Tom Clabburn

Today should have been my son’s 15th birthday. Instead I am writing about life after Tom.

Tom died in his sleep in October this year of an undiagnosed heart-related condition. He had been fit, active, healthy, doing well at school, bright and happy. We were not, in any way, prepared.

This is not about my wife or my daughter. Other than saying that they will always be everything to me, their story is for them. This is about me and Tom. It is about the living and the dead. For at this moment, the two are wrapped around each other in an embrace that is tight and total and painful. I would not have it any other way.

Dreaded event

The event that I most dreaded has happened and there are no words to describe how I feel. That, though, has never defeated any hack worth their salt. So here goes. How do I feel? It’s like a tsunami of the soul, a huge destructive overwhelming force that leaves nothing good in its wake and whose ripples surge outwards to touch all those who are near you. Life’s landscape changes irrevocably, yet the painfully familiar remains as a reminder of what was.

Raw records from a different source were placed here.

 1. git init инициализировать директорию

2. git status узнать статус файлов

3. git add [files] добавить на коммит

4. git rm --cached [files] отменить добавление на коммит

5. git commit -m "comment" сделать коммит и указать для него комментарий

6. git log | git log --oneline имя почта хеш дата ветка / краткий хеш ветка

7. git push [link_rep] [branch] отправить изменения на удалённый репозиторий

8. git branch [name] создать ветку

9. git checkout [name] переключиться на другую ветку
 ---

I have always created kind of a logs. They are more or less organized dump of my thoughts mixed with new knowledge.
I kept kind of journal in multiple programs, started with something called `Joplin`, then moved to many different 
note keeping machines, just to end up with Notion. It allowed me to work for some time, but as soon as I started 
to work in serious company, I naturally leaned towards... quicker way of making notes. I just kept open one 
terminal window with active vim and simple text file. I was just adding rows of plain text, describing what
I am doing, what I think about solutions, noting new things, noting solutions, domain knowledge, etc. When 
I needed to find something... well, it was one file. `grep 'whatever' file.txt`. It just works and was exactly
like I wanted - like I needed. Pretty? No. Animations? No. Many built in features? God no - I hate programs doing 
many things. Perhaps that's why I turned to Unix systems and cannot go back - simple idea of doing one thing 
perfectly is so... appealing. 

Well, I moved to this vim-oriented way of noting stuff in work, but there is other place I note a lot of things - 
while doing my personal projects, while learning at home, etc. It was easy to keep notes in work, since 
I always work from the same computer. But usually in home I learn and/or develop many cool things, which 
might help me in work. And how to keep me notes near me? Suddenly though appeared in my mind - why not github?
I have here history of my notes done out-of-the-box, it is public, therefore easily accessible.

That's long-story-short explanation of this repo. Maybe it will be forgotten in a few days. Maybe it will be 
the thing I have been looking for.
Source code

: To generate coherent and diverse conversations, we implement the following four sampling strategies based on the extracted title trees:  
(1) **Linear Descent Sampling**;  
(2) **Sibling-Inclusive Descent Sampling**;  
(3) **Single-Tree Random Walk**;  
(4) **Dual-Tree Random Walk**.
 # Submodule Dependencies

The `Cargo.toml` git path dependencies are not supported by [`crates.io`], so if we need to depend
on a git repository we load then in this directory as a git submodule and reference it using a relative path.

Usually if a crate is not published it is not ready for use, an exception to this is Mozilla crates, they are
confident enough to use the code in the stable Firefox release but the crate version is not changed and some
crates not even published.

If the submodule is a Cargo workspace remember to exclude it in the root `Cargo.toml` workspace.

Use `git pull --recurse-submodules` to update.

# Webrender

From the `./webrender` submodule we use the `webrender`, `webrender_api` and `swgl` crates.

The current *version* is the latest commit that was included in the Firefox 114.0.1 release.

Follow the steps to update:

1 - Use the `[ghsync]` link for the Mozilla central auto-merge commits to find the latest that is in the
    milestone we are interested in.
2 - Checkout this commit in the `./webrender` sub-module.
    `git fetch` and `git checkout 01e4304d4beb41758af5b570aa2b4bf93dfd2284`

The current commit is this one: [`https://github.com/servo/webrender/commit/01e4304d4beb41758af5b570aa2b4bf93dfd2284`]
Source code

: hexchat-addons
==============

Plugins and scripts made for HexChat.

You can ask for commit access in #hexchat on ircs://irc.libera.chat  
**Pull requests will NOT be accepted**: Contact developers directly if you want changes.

Somehow, in all the devastation, there are tiny patches of upland on which to rebuild. Not quickly, not easily, but you can rebuild. I cling to that thought.

I can no longer control tears, sadness, anger. A word, a gesture, a sound, a fragment of a memory that spins off to replay endlessly, anything and everything can trigger the most abrupt change. At its worst, it is a physical event, a spasm of bleakness, a feeling of sickness deep in my gut.

Not easy to laugh.

At its best, even in the midst of all this, there is laughter too, often centred on my joker son. Laughter, of course, is no longer straightforward. Happiness and sadness co-exist in the same moment, cradling the same memory in a way I never thought possible. Boundaries no longer matter.

Suddenly, every story about someone who has lost a child, whatever the age of parent and whether by bomb or bullet, accident or ill-health, in this country or elsewhere, takes on a different complexion. Where once I could feel only sympathy, now, to a degree, I can empathise. I have a link. I, like all those others, am part of a club I never wanted to join. There are no rules on how I make use of my membership, no handy guides. It’s just me.

Natural order.

If you’re living, as I do in London, or any part of the affluent West, you “know” that children do not die before their parents.

My Mum died in 2005 and my Dad in 2006. They were of the wartime generation, an evacuee and a Normandy veteran, straight out of the school of hard knocks. I grieved long and hard for what I’d lost.

Yet they were old and Tom was young. Their deaths were the natural order. His was not. But children do die. Although the specific cause of Tom’s death is comparatively rare, the fact of his passing is not. As a parent, I mostly chose to stay away from this inconvenient fact on the basis that if I thought too hard about such things, I wouldn’t be capable of much else. It wasn’t something I wanted to think about.

In the immediate days after Tom’s death, shock took over. Shock helps. Shock protects. On the afternoon of Tom’s funeral, I drank more than I’ve done in decades, by my standards enough to sink a battleship. I didn’t feel a thing. Next day I had no hangover, total recall and an overpowering sense of “What next?”. The rest of my life was the answer.

Too many questions.

Shock has been replaced over the following weeks by endless questions revolving around “What if?” and “If only?”. It is draining. I struggle to get out of bed. I make myself do so because it is only by physically putting one foot in front of the other, walking and talking with my wife, that I can start another day and head to work.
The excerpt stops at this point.